I started practicing again in February. I don’t have to tell you about the shortage of physicians in the state. There aren’t a lot physicians in our state with head and neck cancer [as a specialty].
How did you feel when the grand jury declined to indict you?
I really fell to my knees. I was home with my husband. I was so grateful for their fairness and grateful to God. I couldn’t believe it had happened. I was pretty much in shock for a couple of days, going, “Is it really over?” For two years it’s the most effective form of torture—the uncertainty and the waiting and waiting and having everybody take a shot at you.
What did you think when the attorney general said he still believes you committed murder?
I actually felt sorry for Mr. Foti. What he did was so unprecedented and is typically not done. I know he had his reasons for doing it, but I just felt sorry that he couldn’t accept or respect the grand jury’s decision. Most prosecutors, if they don’t agree, they accept the grand jury’s decision graciously. Basically he didn’t show any respect for the grand jury’s hard work. I’m not going to dwell on that. I’m really going to move forward with my life. I’m not going to focus on Mr. Foti. I don’t want to go backwards.

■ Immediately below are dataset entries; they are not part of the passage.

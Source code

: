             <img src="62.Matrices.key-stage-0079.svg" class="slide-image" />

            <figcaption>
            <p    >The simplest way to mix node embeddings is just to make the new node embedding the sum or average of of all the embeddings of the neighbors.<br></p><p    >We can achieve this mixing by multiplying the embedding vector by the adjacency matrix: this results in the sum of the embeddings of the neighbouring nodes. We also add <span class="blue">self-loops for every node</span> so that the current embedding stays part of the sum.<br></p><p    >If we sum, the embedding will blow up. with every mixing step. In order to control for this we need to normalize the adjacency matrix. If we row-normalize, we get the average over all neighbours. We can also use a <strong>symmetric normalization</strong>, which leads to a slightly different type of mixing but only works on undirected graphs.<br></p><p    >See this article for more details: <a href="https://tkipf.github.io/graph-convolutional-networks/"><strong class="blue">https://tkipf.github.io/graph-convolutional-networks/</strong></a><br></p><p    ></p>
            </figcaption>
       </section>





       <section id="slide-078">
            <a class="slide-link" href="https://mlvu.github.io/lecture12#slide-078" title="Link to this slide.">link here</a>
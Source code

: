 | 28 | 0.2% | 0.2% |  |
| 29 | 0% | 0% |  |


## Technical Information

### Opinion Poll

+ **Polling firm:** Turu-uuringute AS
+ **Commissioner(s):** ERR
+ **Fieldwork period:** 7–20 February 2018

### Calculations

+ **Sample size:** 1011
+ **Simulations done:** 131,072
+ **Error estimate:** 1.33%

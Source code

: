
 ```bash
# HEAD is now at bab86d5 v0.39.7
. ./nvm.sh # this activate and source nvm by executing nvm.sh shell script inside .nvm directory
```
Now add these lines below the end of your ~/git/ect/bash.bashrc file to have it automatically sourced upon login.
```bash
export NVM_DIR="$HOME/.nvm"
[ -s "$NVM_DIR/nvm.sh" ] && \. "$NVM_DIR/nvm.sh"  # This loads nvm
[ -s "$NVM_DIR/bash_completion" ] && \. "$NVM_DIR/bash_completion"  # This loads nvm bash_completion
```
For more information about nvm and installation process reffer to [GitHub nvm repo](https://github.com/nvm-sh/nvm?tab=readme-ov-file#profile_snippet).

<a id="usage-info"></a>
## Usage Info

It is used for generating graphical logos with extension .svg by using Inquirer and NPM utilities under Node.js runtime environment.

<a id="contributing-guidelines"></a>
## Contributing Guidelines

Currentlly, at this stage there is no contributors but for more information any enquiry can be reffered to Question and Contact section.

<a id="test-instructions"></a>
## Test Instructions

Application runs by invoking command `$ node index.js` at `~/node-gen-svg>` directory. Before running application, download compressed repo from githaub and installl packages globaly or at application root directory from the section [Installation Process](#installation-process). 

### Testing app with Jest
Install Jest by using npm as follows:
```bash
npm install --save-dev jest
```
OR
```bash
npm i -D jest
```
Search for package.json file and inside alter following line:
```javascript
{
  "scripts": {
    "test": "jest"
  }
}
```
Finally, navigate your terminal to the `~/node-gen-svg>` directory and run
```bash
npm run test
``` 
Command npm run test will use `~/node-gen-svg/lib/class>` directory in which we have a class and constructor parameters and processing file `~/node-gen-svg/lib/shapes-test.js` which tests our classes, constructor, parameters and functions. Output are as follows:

How has this affected your feelings about practicing medicine?
I love the practice of medicine. Fortunately or unfortunately it really defines who I am. I’m not going to let this make me bitter. I will always do what’s in the best interest of my patients. As a physician who makes hard choices regarding treatments, I’ll always continue to do what’s in my heart the right thing to do. I’m not going to let this taint what I do. I know the type of life I’ve lived.
Do you feel this will always be hanging over your head?
Professionally, the patients I’ve taken care of in the past still call me every day—I had one this morning—who say they still want me to be [their] doctor. People say we know what you’ve been through and we’re so sorry. They know I’m sincere, they know my reputation as a caregiver. I don’t think this will be as big an issue as you think. People who know me, know me. In another sense, will this ever be over for me? No. Even though I’ve had some legal victories, nobody’s won here. There will always be the sadness of what happened at Memorial Hospital, of what happened to the city. I think everybody who lived though Katrina will carry the memories with them for the rest of their lives. How can that ever be over for anybody?